Data ▸
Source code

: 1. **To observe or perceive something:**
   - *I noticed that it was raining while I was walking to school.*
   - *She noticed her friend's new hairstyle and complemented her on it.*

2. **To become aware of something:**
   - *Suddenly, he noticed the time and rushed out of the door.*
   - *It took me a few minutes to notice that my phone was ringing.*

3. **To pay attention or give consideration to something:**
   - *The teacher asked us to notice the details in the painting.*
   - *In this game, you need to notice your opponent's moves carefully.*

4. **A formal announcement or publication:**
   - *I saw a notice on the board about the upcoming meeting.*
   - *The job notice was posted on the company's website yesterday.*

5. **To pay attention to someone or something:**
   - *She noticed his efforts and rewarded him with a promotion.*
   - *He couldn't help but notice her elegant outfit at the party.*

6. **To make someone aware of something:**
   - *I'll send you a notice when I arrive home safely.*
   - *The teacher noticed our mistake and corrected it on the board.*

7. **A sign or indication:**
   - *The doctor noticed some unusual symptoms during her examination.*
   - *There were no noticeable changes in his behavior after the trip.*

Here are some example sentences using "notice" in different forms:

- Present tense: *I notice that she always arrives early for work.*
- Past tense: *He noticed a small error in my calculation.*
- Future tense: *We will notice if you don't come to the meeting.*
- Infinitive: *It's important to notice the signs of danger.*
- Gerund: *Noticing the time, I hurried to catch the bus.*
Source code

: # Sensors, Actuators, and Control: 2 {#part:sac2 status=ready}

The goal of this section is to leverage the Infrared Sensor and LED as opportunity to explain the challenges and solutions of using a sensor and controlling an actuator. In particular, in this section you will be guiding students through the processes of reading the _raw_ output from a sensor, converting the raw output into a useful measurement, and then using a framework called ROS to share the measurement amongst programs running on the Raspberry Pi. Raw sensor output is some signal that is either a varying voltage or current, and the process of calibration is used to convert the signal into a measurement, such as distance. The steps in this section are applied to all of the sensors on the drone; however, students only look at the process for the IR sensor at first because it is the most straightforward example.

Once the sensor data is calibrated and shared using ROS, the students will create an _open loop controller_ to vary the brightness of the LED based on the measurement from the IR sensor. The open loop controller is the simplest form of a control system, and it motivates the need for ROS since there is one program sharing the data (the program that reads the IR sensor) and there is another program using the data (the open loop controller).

Work required ▸ Copy out every line in the records where the word "time" is found.

Written answer ▸
   - *Suddenly, he noticed the time and rushed out of the door.*
- Gerund: *Noticing the time, I hurried to catch the bus.*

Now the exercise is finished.